Colorado Sen. Michael Bennet unleashes on Ted Cruz, Trump over shutdown
Sen. Michael Bennet, D-Colo., unleashed a rare tirade at Sen. Ted Cruz, R-Texas, and President Trump over the government shutdown, slamming Cruz for crying "crocodile tears" for first responders. Bennet spoke after Cruz discussed a bill which would only fund the U.S. Coast Guard.
"These crocodile tears that the senator from Texas is crying for first responders are too hard for me to take," Bennet said, hitting Cruz for singlehandedly orchestrating a 13-day government shutdown in 2013.
"When the senator from Texas shut this government down in 2013, my state was flooded. It was under water! People were killed! People's houses were destroyed! Their small businesses were ruined forever!" Bennet said. "And because of the senator from Texas, this government was shut down for politics (and) he surfed to a second-place finish in the Iowa caucuses."
Bennet then slammed Mr. Trump for insisting on building a border wall, and refusing to sign any government funding bill which does not include money for the wall. He excoriated Mr. Trump and his border wall campaign promise at length.

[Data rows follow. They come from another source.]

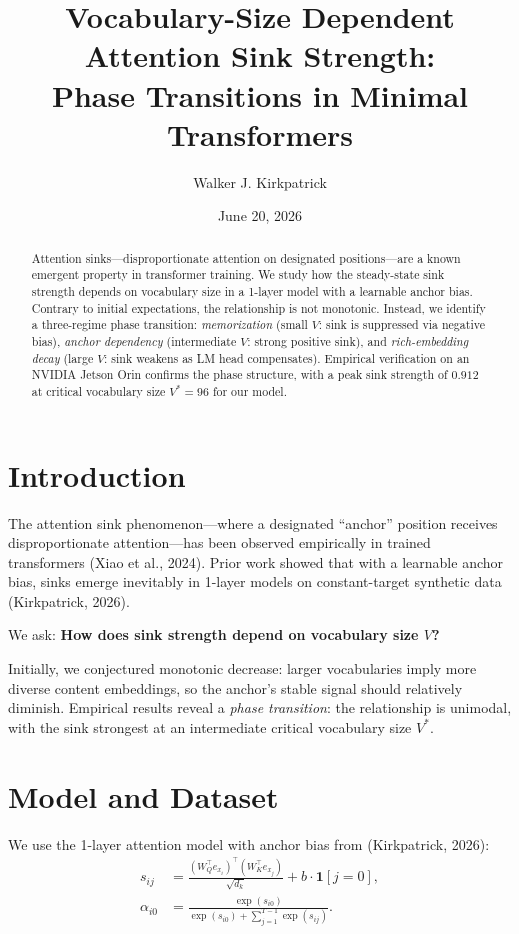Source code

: \documentclass[11pt,a4paper]{amsart}
\title{Vocabulary-Size Dependent Attention Sink Strength:\\Phase Transitions in Minimal Transformers}
\author{Walker J. Kirkpatrick}
\date{June 20, 2026}
\theoremstyle{plain}
\theoremstyle{definition}
\begin{document}
\maketitle

\begin{abstract}
Attention sinks---disproportionate attention on designated positions---are
a known emergent property in transformer training. We study how the
steady-state sink strength depends on vocabulary size in a 1-layer model
with a learnable anchor bias. Contrary to initial expectations, the
relationship is not monotonic. Instead, we identify a three-regime
phase transition: \emph{memorization} (small $V$: sink is suppressed
via negative bias), \emph{anchor dependency} (intermediate $V$: strong
positive sink), and \emph{rich-embedding decay} (large $V$: sink weakens
as LM head compensates). Empirical verification on an NVIDIA Jetson
Orin confirms the phase structure, with a peak sink strength of $0.912$
at critical vocabulary size $V^*=96$ for our model.
\end{abstract}

\section{Introduction}

The attention sink phenomenon---where a designated ``anchor'' position
receives disproportionate attention---has been observed empirically in
trained transformers (Xiao et al., 2024). Prior work showed that with a
learnable anchor bias, sinks emerge inevitably in 1-layer models on
constant-target synthetic data (Kirkpatrick, 2026).

We ask: \textbf{How does sink strength depend on vocabulary size $V$?}

Initially, we conjectured monotonic decrease: larger vocabularies imply
more diverse content embeddings, so the anchor's stable signal should
relatively diminish. Empirical results reveal a \emph{phase transition}:
the relationship is unimodal, with the sink strongest at an intermediate
critical vocabulary size $V^*$.

\section{Model and Dataset}

We use the 1-layer attention model with anchor bias from
(Kirkpatrick, 2026):
\begin{align*}
s_{ij} &= \frac{(W_Q^\top e_{x_i})^\top(W_K^\top e_{x_j})}{\sqrt{d_k}}
+ b\cdot\mathbf{1}[j=0], \\
\alpha_{i0} &= \frac{\exp(s_{i0})}{\exp(s_{i0})+\sum_{j=1}^{T-1}\exp(s_{ij})}.
\end{align*}
\end{document}
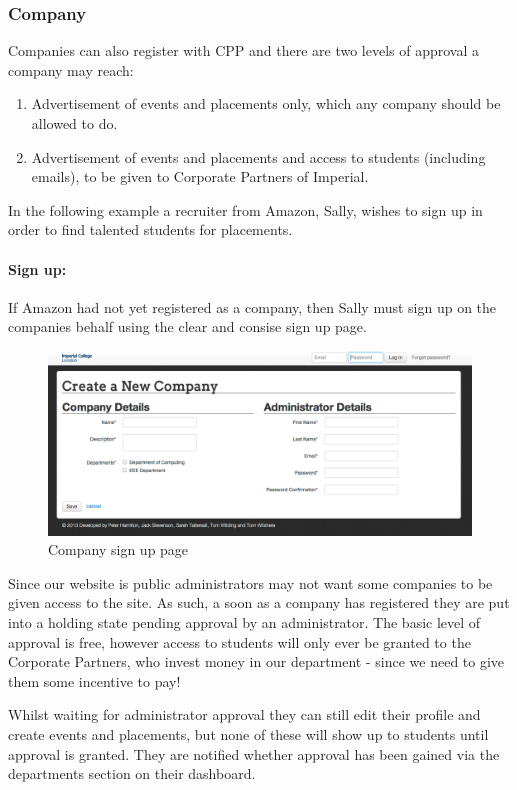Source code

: \subsubsection{Company}
Companies can also register with CPP and there are two levels of approval a company may reach:
  \begin{enumerate}
    \item Advertisement of events and placements only, which any company should be allowed to do.
    \item Advertisement of events and placements and access to students (including emails), to be given to Corporate Partners of Imperial.
  \end{enumerate}
  In the following example a recruiter from Amazon, Sally, wishes to sign up in order to find talented students for placements.
  \paragraph{Sign up:}
    If Amazon had not yet registered as a company, then Sally must sign up on the companies behalf using the clear and consise sign up page.

    \begin{figure}[H]\centering
    \includegraphics[scale=0.3]{images/user_experiences/company/company_signup}
    \caption{Company sign up page}
    \end{figure}

    Since our website is public administrators may not want some companies to be given access to the site. As such, a soon as a company has registered they are put into a holding state pending approval by an administrator.
    The basic level of approval is free, however access to students will only ever be granted to the Corporate Partners, who invest money in our department - since we need to give them some incentive to pay!

    Whilst waiting for administrator approval they can still edit their profile and create events and placements, but none of these will show up to students until approval is granted. They are notified whether approval has been gained via the departments section on their dashboard.

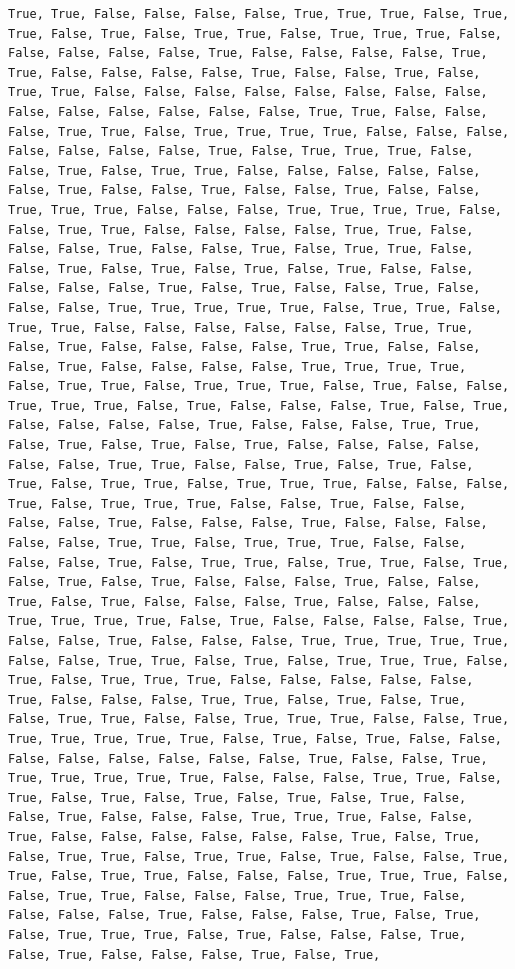 \documentclass[
  letterpaper,
  DIV=11,
  numbers=noendperiod]{scrartcl}
\begin{document}
\begin{verbatim}
True, True, False, False, False, False, True, True, True, False, True, True, False, True, False, True, True, False, True, True, True, False, False, False, False, False, True, False, False, False, False, True, True, False, False, False, False, True, False, False, True, False, True, True, False, False, False, False, False, False, False, False, False, False, False, False, False, False, True, True, False, False, False, True, True, False, True, True, True, True, False, False, False, False, False, False, False, True, False, True, True, True, False, False, True, False, True, True, False, False, False, False, False, False, True, False, False, True, False, False, True, False, False, True, True, True, False, False, False, True, True, True, True, False, False, True, True, False, False, False, False, True, True, False, False, False, True, False, False, True, False, True, True, False, False, True, False, True, False, True, False, True, False, False, False, False, False, True, False, True, False, False, True, False, False, False, True, True, True, True, True, False, True, True, False, True, True, False, False, False, False, False, False, True, True, False, True, False, False, False, False, True, True, False, False, False, True, False, False, False, False, True, True, True, True, False, True, True, False, True, True, True, False, True, False, False, True, True, True, False, True, False, False, False, True, False, True, False, False, False, False, True, False, False, False, True, True, False, True, False, True, False, True, False, False, False, False, False, False, True, True, False, False, True, False, True, False, True, False, True, True, False, True, True, True, False, False, False, True, False, True, True, True, False, False, True, False, False, False, False, True, False, False, False, True, False, False, False, False, False, True, True, False, True, True, True, False, False, False, False, True, False, True, True, False, True, True, False, True, False, True, False, True, False, False, False, True, False, False, True, False, True, False, False, False, True, False, False, False, True, True, True, True, False, True, False, False, False, False, True, False, False, True, False, False, False, True, True, True, True, True, False, False, True, True, False, True, False, True, True, True, False, True, False, True, True, True, False, False, False, False, False, True, False, False, False, True, True, False, True, False, True, False, True, True, False, False, True, True, True, False, False, True, True, True, True, True, True, False, True, False, True, False, False, False, False, False, False, False, False, True, False, False, True, True, True, True, True, True, False, False, False, True, True, False, True, False, True, False, True, False, True, False, True, False, False, True, False, False, False, True, True, True, False, False, True, False, False, False, False, False, False, True, False, True, False, True, True, False, True, True, False, True, False, False, True, True, False, True, True, False, False, False, True, True, True, False, False, True, True, False, False, False, True, True, True, False, False, False, False, True, False, False, False, True, False, True, False, True, True, True, False, True, False, False, False, True, False, True, False, False, False, True, False, True, 
\end{verbatim}
\end{document}

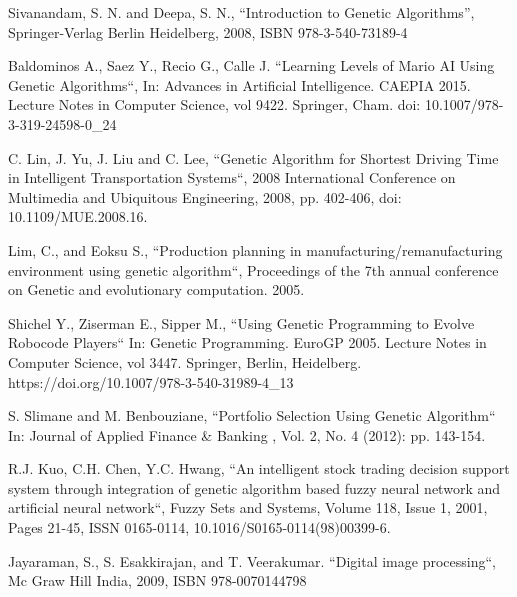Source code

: \documentclass[conference]{IEEEtran}
\begin{document}
\begin{thebibliography}{00}

Sivanandam, S. N. and Deepa, S. N., ``Introduction to Genetic Algorithms'',
	Springer-Verlag Berlin Heidelberg, 2008, ISBN 978-3-540-73189-4

Baldominos A., Saez Y., Recio G., Calle J. ``Learning Levels of Mario AI Using Genetic Algorithms``,
	In: Advances in Artificial Intelligence. CAEPIA 2015. Lecture Notes in Computer Science, vol 9422. Springer, Cham. doi: 10.1007/978-3-319-24598-0\_24

C. Lin, J. Yu, J. Liu and C. Lee, ``Genetic Algorithm for Shortest Driving Time in Intelligent Transportation Systems``, 2008 International Conference on Multimedia and Ubiquitous Engineering, 2008, pp. 402-406, doi: 10.1109/MUE.2008.16.

Lim, C., and Eoksu S., ``Production planning in manufacturing/remanufacturing environment using genetic algorithm``, Proceedings of the 7th annual conference on Genetic and evolutionary computation. 2005.

Shichel Y., Ziserman E., Sipper M., ``Using Genetic Programming to Evolve Robocode Players`` In: Genetic Programming. EuroGP 2005. Lecture Notes in Computer Science, vol 3447. Springer, Berlin, Heidelberg. https://doi.org/10.1007/978-3-540-31989-4\_13

S. Slimane and M. Benbouziane, ``Portfolio Selection Using Genetic Algorithm`` In: Journal of Applied Finance \& Banking , Vol. 2, No. 4 (2012): pp. 143-154.

R.J. Kuo, C.H. Chen, Y.C. Hwang, ``An intelligent stock trading decision support system through integration of genetic algorithm based fuzzy neural network and artificial neural network``,
Fuzzy Sets and Systems,
Volume 118, Issue 1,
2001,
Pages 21-45,
ISSN 0165-0114,
10.1016/S0165-0114(98)00399-6.

Jayaraman, S., S. Esakkirajan, and T. Veerakumar. ``Digital image processing``, Mc Graw Hill India, 2009, ISBN 978-0070144798


\end{thebibliography}
\end{document}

"How ludicrous it is that this government is shut down over a promise the president of the United States couldn't keep!" Bennet said. "This idea that he was going to build a medieval wall across the southern border of Texas, take it from the farmers and ranchers that were there, and have the Mexicans pay for it isn't true. That's why we're here."
He noted that while the Chinese were landing spacecraft on the dark side of the moon, the United States was shut down and arguing over a wall. He also hit Cruz for not voting for the bipartisan Senate immigration bill in 2013 which failed in the House, saying that unlike the proposed $5.7 billion for the "rinky-dink wall," that bill had included $46 billion for border security.
"I'm not going to stand here and take it from somebody who's shut the government down while my state was flooded, or from a president who's saying he wants $5 billion to build some antiquated medieval wall that he said Mexico would pay for -- when I helped write and voted for a bill that actually would have secured the border," he said.
"This is a joke!" he finished. "This government should be open!"
Bennet told "Meet the Press" later on Thursday afternoon that he was considering running for president in 2020.
"I'm thinking about it," he said. "I think the country is moving in a terrible direction."